Assessing Placental Dysfunction Subtypes in Pregnancies With a Low PlGF Centile.

BACKGROUND A low circulating placental growth factor (PlGF) concentration is considered a marker of placental dysfunction, the predominant cause of preeclampsia and fetal growth restriction. Besides iatrogenic delivery, there are no effective treatments, potentially due to its heterogeneity. We hypothesize that >1 subtype of placental dysfunction exists in pregnancies with a low circulating PlGF. METHODS Matched placental villous and maternal plasma samples (low PlGF <5th, n=19; normal PlGF ≥5th centile, n=20) were collected from uncomplicated pregnancies and those complicated by 1 or a combination of preeclampsia, fetal growth restriction, or chronic hypertension.

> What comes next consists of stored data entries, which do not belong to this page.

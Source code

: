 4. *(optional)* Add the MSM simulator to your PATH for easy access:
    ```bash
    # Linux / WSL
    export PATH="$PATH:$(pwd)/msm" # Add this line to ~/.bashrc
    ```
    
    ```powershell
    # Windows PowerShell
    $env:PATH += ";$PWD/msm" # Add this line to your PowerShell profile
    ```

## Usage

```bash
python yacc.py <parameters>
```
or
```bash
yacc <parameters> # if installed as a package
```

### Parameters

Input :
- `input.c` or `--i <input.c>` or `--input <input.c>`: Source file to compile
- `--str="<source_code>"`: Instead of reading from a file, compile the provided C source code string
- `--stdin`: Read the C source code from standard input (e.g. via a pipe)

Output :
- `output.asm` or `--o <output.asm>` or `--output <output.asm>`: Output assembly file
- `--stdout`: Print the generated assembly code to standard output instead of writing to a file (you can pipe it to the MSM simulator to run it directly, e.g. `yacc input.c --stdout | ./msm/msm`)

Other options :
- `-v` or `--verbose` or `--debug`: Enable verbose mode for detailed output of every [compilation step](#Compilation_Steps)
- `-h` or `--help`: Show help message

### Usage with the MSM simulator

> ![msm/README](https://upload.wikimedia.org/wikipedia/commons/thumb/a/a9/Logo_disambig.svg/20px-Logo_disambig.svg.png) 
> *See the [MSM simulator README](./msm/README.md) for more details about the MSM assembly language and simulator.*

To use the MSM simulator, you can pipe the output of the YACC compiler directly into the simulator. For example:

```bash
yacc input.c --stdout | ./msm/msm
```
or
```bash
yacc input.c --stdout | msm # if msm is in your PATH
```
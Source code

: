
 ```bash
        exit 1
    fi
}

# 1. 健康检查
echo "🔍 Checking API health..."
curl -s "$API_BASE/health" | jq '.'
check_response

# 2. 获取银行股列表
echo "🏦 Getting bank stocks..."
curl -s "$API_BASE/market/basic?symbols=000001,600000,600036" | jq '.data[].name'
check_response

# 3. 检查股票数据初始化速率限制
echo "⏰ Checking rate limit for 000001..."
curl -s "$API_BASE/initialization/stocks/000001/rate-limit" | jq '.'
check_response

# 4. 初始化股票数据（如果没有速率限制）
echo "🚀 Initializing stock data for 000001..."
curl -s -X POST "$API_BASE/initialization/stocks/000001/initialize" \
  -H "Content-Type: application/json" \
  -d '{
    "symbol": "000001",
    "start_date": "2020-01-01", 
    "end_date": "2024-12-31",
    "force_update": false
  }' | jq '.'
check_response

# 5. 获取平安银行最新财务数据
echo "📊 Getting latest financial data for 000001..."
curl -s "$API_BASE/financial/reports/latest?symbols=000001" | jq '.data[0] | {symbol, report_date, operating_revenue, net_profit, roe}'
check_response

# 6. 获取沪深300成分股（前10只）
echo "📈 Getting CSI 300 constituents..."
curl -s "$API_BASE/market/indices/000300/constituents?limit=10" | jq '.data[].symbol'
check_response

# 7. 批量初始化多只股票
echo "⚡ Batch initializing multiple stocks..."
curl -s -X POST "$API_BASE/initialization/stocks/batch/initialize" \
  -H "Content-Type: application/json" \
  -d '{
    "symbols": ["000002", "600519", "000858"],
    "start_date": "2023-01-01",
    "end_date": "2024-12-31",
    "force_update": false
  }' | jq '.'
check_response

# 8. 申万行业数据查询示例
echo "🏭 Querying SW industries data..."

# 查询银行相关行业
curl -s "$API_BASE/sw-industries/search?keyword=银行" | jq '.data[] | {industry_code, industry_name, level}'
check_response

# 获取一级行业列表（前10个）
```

Transcriptomic and metabolomic data sets were obtained from villous samples and used to perform cluster-of-cluster analysis. Clinical outcomes were compared between clusters, as well as subsequent pathway analysis. RESULTS Multiomic cluster-of-cluster analysis resulted in 3 molecular clusters. Cluster 1 predominantly consisted of those with a low PlGF (9/10); PlGF results in cluster 2 varied (low, n=8/20; normal, n=12/20), while cluster 3 mainly comprised of those with a normal PlGF result (n=7/9). Birthweight was significantly lower in cluster 1, as well as an increased incidence of early-onset preeclampsia. However, pathways commonly associated with placental dysfunction were only identified in cluster 2. CONCLUSIONS Multiomic analysis revealed 2 potential subtypes of placental dysfunction associated with a low circulating PlGF. These results support previous studies suggesting the existence of preeclampsia subtypes. Clinical outcome comparisons indicate cluster 1 as the severe subtype; however, pathway analysis contradicted this. Improved understanding of subtype etiology could enable a more personalized therapeutic approach for pregnancies complicated by placental dysfunction.